Lecture 17

Lecture 17 - Disk Scheduling, Files

Brain:	Here we are, Pinky - at the dawn of time!
Pinky:	Narf, Brain. Wake me at the noon of time.
	- Pinky and the Brain

Agenda

Announcements
Disk Scheduling
File System Interface: Files
File System Interface: Directories
File System Interface: Disks and Partitions
File System Implementation

Disk Scheduling Algorithms

We can minimize seek time by minimizing the distance the read/write head has to move in order to service the incoming requests.

Given a sequence of cylinders that must be visited to service a set of pending disk read/write requests, the system can order the requests to minimize seek time.

This may be done by the disk, the hardware controller, or by the operating system.

We will compare algorithms by examining their performance on a given request queue.

Given a disk with 200 cylinders (0-199), suppose we have 8 pending requests:

98, 183, 37, 122, 14, 124, 65, 67

and that the read/write read is currently at cylinder 53.

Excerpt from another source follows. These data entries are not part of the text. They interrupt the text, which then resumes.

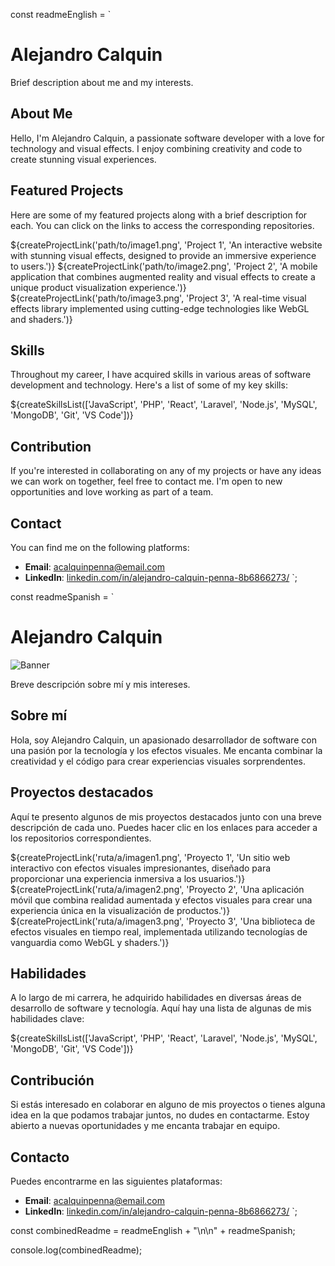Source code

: const readmeEnglish = `
# Alejandro Calquin

Brief description about me and my interests.

## About Me

Hello, I'm Alejandro Calquin, a passionate software developer with a love for technology and visual effects. I enjoy combining creativity and code to create stunning visual experiences.

## Featured Projects

Here are some of my featured projects along with a brief description for each. You can click on the links to access the corresponding repositories.

${createProjectLink('path/to/image1.png', 'Project 1', 'An interactive website with stunning visual effects, designed to provide an immersive experience to users.')}
${createProjectLink('path/to/image2.png', 'Project 2', 'A mobile application that combines augmented reality and visual effects to create a unique product visualization experience.')}
${createProjectLink('path/to/image3.png', 'Project 3', 'A real-time visual effects library implemented using cutting-edge technologies like WebGL and shaders.')}

## Skills

Throughout my career, I have acquired skills in various areas of software development and technology. Here's a list of some of my key skills:

${createSkillsList(['JavaScript', 'PHP', 'React', 'Laravel', 'Node.js', 'MySQL', 'MongoDB', 'Git', 'VS Code'])}

## Contribution

If you're interested in collaborating on any of my projects or have any ideas we can work on together, feel free to contact me. I'm open to new opportunities and love working as part of a team.

## Contact

You can find me on the following platforms:

- **Email**: acalquinpenna@email.com
- **LinkedIn**: [linkedin.com/in/alejandro-calquin-penna-8b6866273/](https://www.linkedin.com/in/alejandro-calquin-penna-8b6866273/)
`;

const readmeSpanish = `
# Alejandro Calquin

![Banner](ruta/a/tu/banner.png)

Breve descripción sobre mí y mis intereses.

## Sobre mí

Hola, soy Alejandro Calquin, un apasionado desarrollador de software con una pasión por la tecnología y los efectos visuales. Me encanta combinar la creatividad y el código para crear experiencias visuales sorprendentes.

## Proyectos destacados

Aquí te presento algunos de mis proyectos destacados junto con una breve descripción de cada uno. Puedes hacer clic en los enlaces para acceder a los repositorios correspondientes.

${createProjectLink('ruta/a/imagen1.png', 'Proyecto 1', 'Un sitio web interactivo con efectos visuales impresionantes, diseñado para proporcionar una experiencia inmersiva a los usuarios.')}
${createProjectLink('ruta/a/imagen2.png', 'Proyecto 2', 'Una aplicación móvil que combina realidad aumentada y efectos visuales para crear una experiencia única en la visualización de productos.')}
${createProjectLink('ruta/a/imagen3.png', 'Proyecto 3', 'Una biblioteca de efectos visuales en tiempo real, implementada utilizando tecnologías de vanguardia como WebGL y shaders.')}

## Habilidades

A lo largo de mi carrera, he adquirido habilidades en diversas áreas de desarrollo de software y tecnología. Aquí hay una lista de algunas de mis habilidades clave:

${createSkillsList(['JavaScript', 'PHP', 'React', 'Laravel', 'Node.js', 'MySQL', 'MongoDB', 'Git', 'VS Code'])}

## Contribución

Si estás interesado en colaborar en alguno de mis proyectos o tienes alguna idea en la que podamos trabajar juntos, no dudes en contactarme. Estoy abierto a nuevas oportunidades y me encanta trabajar en equipo.

## Contacto

Puedes encontrarme en las siguientes plataformas:

- **Email**: acalquinpenna@email.com
- **LinkedIn**: [linkedin.com/in/alejandro-calquin-penna-8b6866273/](https://www.linkedin.com/in/alejandro-calquin-penna-8b6866273/)
`;

const combinedReadme = readmeEnglish + "\n\n" + readmeSpanish;

console.log(combinedReadme);
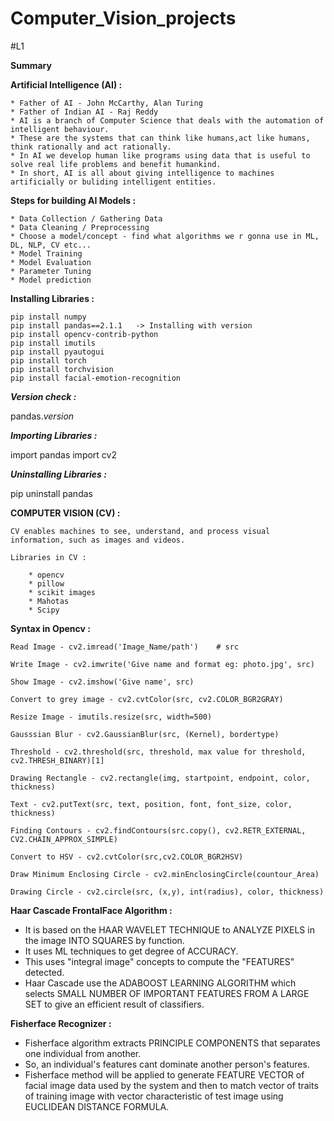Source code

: # Computer_Vision_projects
#L1

**Summary**

**Artificial Intelligence (AI) :**

    * Father of AI - John McCarthy, Alan Turing 
    * Father of Indian AI - Raj Reddy
    * AI is a branch of Computer Science that deals with the automation of intelligent behaviour.
    * These are the systems that can think like humans,act like humans, think rationally and act rationally.
    * In AI we develop human like programs using data that is useful to solve real life problems and benefit humankind.
    * In short, AI is all about giving intelligence to machines artificially or buliding intelligent entities.


**Steps for building AI Models :**

    * Data Collection / Gathering Data
    * Data Cleaning / Preprocessing
    * Choose a model/concept - find what algorithms we r gonna use in ML, DL, NLP, CV etc...
    * Model Training
    * Model Evaluation
    * Parameter Tuning 
    * Model prediction


**Installing Libraries :**

    pip install numpy
    pip install pandas==2.1.1   -> Installing with version
    pip install opencv-contrib-python
    pip install imutils
    pip install pyautogui
    pip install torch
    pip install torchvision
    pip install facial-emotion-recognition


***Version check :***

   pandas._version_

***Importing Libraries :***

   import pandas
   import cv2

***Uninstalling Libraries :***

   pip uninstall pandas

**COMPUTER VISION (CV) :**

    CV enables machines to see, understand, and process visual information, such as images and videos. 

    Libraries in CV :

        * opencv
        * pillow
        * scikit images
        * Mahotas
        * Scipy


**Syntax in Opencv :**

    Read Image - cv2.imread('Image_Name/path')    # src

    Write Image - cv2.imwrite('Give name and format eg: photo.jpg', src)

    Show Image - cv2.imshow('Give name', src)  

    Convert to grey image - cv2.cvtColor(src, cv2.COLOR_BGR2GRAY)

    Resize Image - imutils.resize(src, width=500)

    Gausssian Blur - cv2.GaussianBlur(src, (Kernel), bordertype)

    Threshold - cv2.threshold(src, threshold, max value for threshold, cv2.THRESH_BINARY)[1]

    Drawing Rectangle - cv2.rectangle(img, startpoint, endpoint, color, thickness)

    Text - cv2.putText(src, text, position, font, font_size, color, thickness)

    Finding Contours - cv2.findContours(src.copy(), cv2.RETR_EXTERNAL, CV2.CHAIN_APPROX_SIMPLE)

    Convert to HSV - cv2.cvtColor(src,cv2.COLOR_BGR2HSV)

    Draw Minimum Enclosing Circle - cv2.minEnclosingCircle(countour_Area)

    Drawing Circle - cv2.circle(src, (x,y), int(radius), color, thickness)





**Haar Cascade FrontalFace Algorithm :**

* It is based on the HAAR WAVELET TECHNIQUE to ANALYZE PIXELS in the image INTO SQUARES by function.
* It uses ML techniques to get degree of ACCURACY.
* This uses "integral image" concepts to compute the "FEATURES" detected.
* Haar Cascade use the ADABOOST LEARNING ALGORITHM which selects SMALL NUMBER OF IMPORTANT FEATURES FROM A LARGE SET 
to give an efficient result of classifiers.


**Fisherface Recognizer :**

* Fisherface algorithm extracts PRINCIPLE COMPONENTS that separates one individual from another.
* So, an individual's features cant dominate another person's features.
* Fisherface method will be applied to generate FEATURE VECTOR of facial image data used by the system and then to 
match vector of traits of training image with vector characteristic of test image using EUCLIDEAN DISTANCE FORMULA.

First-Come First-Served (FCFS)

We include this analog of FCFS CPU scheduling or FIFO page replacement mainly for comparison purposes.

Requests are serviced in queue order, for a total of 640 cylinders of movement.

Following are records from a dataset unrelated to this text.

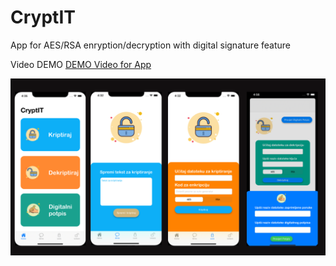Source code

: # CryptIT
 App for AES/RSA enryption/decryption with digital signature feature

Video DEMO
[DEMO Video for App](https://streamable.com/gzzzw)

![HomeScreen](CryptIT-R/Resources/DEMO.png)

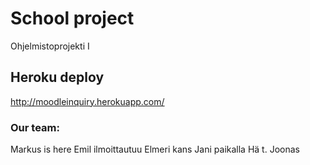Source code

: # School project
Ohjelmistoprojekti I

## Heroku deploy
http://moodleinquiry.herokuapp.com/


### Our team:
Markus is here
Emil ilmoittautuu
Elmeri kans
Jani paikalla
Hä t. Joonas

Shortest Seek Time First (SSTF)/Closest Cylinder Next

Service the request next that has the shortest movement from the current position.

This is the analog of SJF CPU scheduling and OPT page replacement, but unlike those, it's actually possible, since we do have our actual request queue available to us.

In our example:

65, 67, 37, 14, 98, 122, 124, 183

The total seek distance is 236 cylinders.

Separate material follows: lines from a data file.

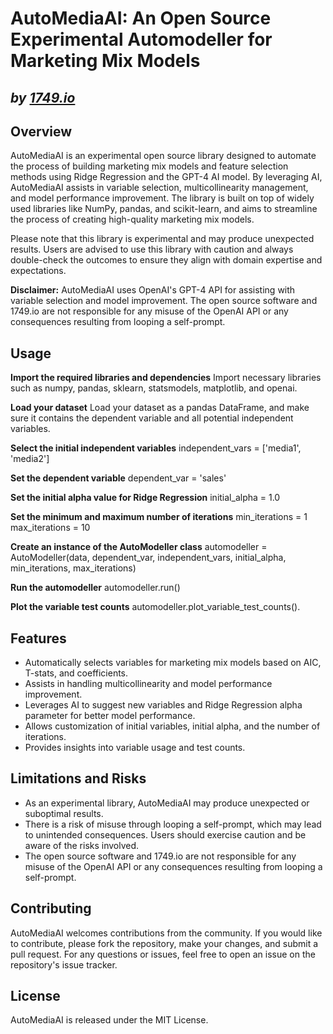 # AutoMediaAI: An Open Source Experimental Automodeller for Marketing Mix Models

## _by [1749.io](https://1749.io)_

## Overview

AutoMediaAI is an experimental open source library designed to automate the process of building marketing mix models and feature selection methods using Ridge Regression and the GPT-4 AI model. By leveraging AI, AutoMediaAI assists in variable selection, multicollinearity management, and model performance improvement. The library is built on top of widely used libraries like NumPy, pandas, and scikit-learn, and aims to streamline the process of creating high-quality marketing mix models.

Please note that this library is experimental and may produce unexpected results. Users are advised to use this library with caution and always double-check the outcomes to ensure they align with domain expertise and expectations.

**Disclaimer:** AutoMediaAI uses OpenAI's GPT-4 API for assisting with variable selection and model improvement. The open source software and 1749.io are not responsible for any misuse of the OpenAI API or any consequences resulting from looping a self-prompt.

## Usage

**Import the required libraries and dependencies**
Import necessary libraries such as numpy, pandas, sklearn, statsmodels, matplotlib, and openai.
   
**Load your dataset**
Load your dataset as a pandas DataFrame, and make sure it contains the dependent variable and all potential independent variables.

**Select the initial independent variables**
independent_vars = ['media1', 'media2']

**Set the dependent variable**
dependent_var = 'sales'

**Set the initial alpha value for Ridge Regression**
initial_alpha = 1.0

**Set the minimum and maximum number of iterations**
min_iterations = 1
max_iterations = 10

**Create an instance of the AutoModeller class**
automodeller = AutoModeller(data, dependent_var, independent_vars, initial_alpha, min_iterations, max_iterations)

**Run the automodeller**
automodeller.run()

**Plot the variable test counts**
automodeller.plot_variable_test_counts().



## Features
- Automatically selects variables for marketing mix models based on AIC, T-stats, and coefficients.
- Assists in handling multicollinearity and model performance improvement.
- Leverages AI to suggest new variables and Ridge Regression alpha parameter for better model performance.
- Allows customization of initial variables, initial alpha, and the number of iterations.
- Provides insights into variable usage and test counts.

## Limitations and Risks
- As an experimental library, AutoMediaAI may produce unexpected or suboptimal results.
- There is a risk of misuse through looping a self-prompt, which may lead to unintended consequences. Users should exercise caution and be aware of the risks involved.
- The open source software and 1749.io are not responsible for any misuse of the OpenAI API or any consequences resulting from looping a self-prompt.

## Contributing
AutoMediaAI welcomes contributions from the community. If you would like to contribute, please fork the repository, make your changes, and submit a pull request. For any questions or issues, feel free to open an issue on the repository's issue tracker.

## License
AutoMediaAI is released under the MIT License.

Potential problem: if many requests keep arriving near where the disk head is positioned, distant requests may be starved.

SCAN or Elevator Algorithm

When an elevator is going in one direction, it stops at all the floors where there is a pending request. Then it reverses direction and does the same thing.

With this algorithm, the disk arm does just this. Service requests in one direction, then reverse direction.

In our example, assuming we are "going down" at the start:

37, 14, (0), 65, 67, 98, 122, 124, 183

236 cylinders again. It is a coincidence that this is the same as SSTF.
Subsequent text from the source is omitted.